• [TASK ITEM]:
Locate every line in the records below that contains the word "endif", and copy each one.

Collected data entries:
==================================================
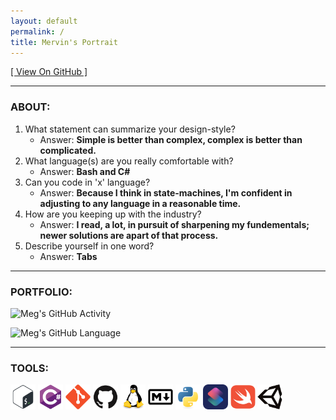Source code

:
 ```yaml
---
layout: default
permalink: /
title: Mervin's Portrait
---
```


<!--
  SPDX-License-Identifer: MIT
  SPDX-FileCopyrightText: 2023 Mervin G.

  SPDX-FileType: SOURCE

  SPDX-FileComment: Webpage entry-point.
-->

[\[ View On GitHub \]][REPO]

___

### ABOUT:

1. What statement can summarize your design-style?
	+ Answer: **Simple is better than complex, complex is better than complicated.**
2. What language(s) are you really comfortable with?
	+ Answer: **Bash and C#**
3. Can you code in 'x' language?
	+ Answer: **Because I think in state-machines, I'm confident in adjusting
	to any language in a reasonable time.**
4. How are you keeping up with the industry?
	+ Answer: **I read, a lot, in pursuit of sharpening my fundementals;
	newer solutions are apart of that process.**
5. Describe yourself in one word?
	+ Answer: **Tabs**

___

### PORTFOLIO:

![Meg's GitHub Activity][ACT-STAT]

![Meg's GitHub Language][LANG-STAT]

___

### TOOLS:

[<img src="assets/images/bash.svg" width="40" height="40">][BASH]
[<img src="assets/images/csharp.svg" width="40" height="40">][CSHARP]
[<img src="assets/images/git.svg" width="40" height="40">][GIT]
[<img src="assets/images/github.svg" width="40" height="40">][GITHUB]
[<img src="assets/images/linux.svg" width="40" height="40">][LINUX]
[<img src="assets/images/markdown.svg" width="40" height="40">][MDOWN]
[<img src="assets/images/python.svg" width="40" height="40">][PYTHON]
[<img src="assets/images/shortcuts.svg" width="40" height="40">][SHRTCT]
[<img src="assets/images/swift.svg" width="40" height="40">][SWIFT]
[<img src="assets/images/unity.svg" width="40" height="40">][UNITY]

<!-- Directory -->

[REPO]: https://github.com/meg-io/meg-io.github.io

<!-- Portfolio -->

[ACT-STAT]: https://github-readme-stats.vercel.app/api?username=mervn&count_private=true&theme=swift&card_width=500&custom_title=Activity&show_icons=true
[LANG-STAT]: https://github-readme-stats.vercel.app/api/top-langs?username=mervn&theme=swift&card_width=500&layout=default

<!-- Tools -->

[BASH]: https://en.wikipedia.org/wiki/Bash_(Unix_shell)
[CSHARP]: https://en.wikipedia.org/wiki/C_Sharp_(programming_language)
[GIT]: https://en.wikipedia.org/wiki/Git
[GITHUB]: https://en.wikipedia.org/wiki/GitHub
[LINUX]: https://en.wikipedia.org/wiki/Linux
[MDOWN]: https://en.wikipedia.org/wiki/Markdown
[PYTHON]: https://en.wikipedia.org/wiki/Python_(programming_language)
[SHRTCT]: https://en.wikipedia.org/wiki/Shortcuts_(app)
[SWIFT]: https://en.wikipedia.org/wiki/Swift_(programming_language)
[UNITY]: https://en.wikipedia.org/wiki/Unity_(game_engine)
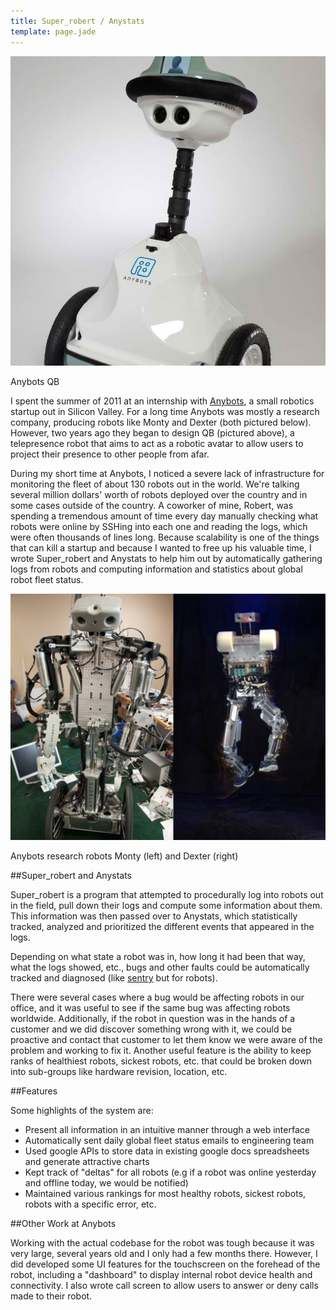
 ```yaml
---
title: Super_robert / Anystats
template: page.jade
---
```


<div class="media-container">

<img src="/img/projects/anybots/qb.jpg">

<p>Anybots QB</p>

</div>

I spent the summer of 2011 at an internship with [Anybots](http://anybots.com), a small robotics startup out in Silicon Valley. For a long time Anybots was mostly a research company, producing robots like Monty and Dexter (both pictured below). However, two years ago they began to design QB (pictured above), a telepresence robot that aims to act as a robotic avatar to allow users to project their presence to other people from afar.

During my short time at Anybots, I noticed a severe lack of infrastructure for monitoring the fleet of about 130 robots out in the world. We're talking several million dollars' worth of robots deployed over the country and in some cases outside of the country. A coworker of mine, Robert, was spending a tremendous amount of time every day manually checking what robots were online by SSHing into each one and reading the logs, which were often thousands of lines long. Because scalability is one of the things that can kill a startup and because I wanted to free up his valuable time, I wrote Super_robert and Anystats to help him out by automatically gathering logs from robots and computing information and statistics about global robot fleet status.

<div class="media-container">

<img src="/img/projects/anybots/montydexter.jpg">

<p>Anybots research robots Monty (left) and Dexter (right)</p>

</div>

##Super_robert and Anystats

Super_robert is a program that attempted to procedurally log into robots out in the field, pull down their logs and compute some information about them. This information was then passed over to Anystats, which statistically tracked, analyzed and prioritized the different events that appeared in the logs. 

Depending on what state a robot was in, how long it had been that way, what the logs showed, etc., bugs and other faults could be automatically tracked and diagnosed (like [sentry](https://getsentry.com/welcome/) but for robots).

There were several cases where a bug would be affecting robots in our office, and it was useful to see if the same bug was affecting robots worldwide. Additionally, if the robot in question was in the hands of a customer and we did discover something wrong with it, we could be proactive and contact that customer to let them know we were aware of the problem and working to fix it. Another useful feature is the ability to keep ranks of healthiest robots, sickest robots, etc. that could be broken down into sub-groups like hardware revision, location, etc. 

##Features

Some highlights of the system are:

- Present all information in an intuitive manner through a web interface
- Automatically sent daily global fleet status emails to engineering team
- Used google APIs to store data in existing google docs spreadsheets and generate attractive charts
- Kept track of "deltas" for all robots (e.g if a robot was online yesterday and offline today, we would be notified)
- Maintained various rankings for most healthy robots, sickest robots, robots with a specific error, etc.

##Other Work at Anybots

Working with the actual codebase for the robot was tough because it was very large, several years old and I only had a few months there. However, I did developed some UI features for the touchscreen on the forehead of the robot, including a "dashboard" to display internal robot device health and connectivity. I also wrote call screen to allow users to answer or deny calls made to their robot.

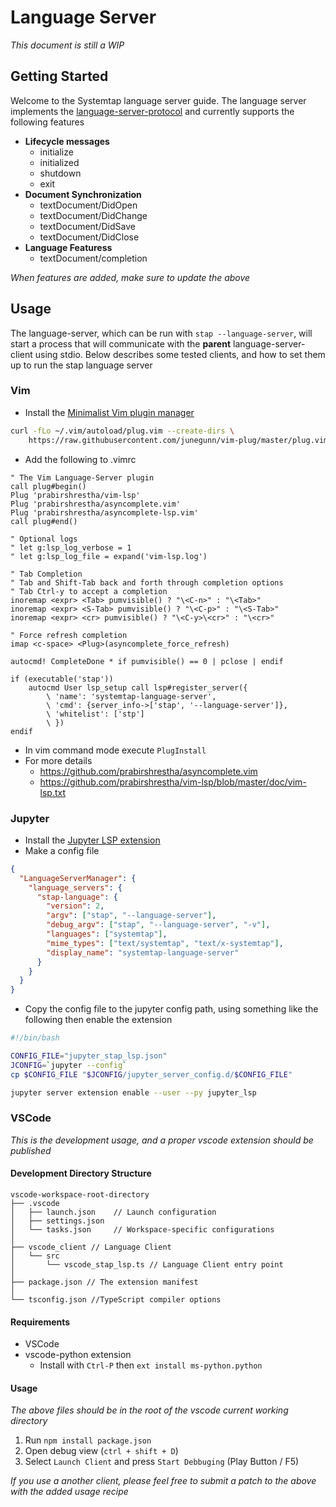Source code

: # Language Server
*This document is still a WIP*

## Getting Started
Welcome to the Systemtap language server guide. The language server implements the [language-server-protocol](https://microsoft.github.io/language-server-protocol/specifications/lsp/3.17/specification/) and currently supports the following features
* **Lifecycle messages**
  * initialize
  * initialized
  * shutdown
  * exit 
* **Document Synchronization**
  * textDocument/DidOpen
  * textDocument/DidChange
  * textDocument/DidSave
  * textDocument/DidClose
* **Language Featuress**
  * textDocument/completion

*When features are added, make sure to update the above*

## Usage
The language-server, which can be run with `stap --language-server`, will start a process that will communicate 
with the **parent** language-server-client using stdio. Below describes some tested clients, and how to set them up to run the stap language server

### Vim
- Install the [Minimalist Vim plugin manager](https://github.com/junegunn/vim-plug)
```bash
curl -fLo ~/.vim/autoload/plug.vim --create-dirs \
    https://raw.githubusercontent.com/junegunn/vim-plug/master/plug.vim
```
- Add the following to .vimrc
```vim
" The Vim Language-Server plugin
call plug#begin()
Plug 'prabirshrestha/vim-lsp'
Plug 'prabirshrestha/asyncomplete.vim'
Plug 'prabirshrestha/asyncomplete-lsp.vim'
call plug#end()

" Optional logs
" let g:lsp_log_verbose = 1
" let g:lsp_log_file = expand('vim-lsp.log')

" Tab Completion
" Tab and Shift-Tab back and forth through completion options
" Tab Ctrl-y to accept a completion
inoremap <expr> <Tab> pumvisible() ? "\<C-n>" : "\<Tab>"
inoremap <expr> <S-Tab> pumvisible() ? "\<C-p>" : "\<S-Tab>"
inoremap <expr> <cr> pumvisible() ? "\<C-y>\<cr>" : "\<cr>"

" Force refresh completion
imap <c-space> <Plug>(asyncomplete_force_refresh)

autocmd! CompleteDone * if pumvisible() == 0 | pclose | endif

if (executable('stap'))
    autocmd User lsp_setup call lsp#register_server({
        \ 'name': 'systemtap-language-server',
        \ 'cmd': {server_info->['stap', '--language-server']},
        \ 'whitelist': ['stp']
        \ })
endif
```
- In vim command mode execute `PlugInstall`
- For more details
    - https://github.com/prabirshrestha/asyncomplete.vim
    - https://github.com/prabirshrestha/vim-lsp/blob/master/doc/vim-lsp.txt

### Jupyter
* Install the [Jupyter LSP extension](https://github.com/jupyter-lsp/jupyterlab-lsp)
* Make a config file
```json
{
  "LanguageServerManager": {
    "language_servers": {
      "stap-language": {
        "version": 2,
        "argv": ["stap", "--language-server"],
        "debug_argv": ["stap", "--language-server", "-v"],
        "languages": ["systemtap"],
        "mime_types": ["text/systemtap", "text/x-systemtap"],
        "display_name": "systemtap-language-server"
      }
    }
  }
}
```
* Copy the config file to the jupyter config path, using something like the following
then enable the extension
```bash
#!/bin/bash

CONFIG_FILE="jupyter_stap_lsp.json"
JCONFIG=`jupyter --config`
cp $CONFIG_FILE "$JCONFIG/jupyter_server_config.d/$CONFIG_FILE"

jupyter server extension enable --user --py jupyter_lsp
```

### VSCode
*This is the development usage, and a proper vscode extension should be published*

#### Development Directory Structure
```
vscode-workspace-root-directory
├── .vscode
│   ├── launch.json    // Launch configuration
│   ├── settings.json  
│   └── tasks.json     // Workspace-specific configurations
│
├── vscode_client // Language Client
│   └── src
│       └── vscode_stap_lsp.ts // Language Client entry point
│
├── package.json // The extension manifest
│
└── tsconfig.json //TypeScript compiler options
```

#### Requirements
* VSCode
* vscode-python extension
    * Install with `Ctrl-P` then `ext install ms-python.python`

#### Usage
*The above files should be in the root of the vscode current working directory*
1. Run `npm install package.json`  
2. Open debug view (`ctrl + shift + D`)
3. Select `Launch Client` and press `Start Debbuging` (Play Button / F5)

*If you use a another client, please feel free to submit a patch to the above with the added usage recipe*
==================================================
• [ANSWER TO THE EXERCISE]:
autocmd! CompleteDone * if pumvisible() == 0 | pclose | endif
endif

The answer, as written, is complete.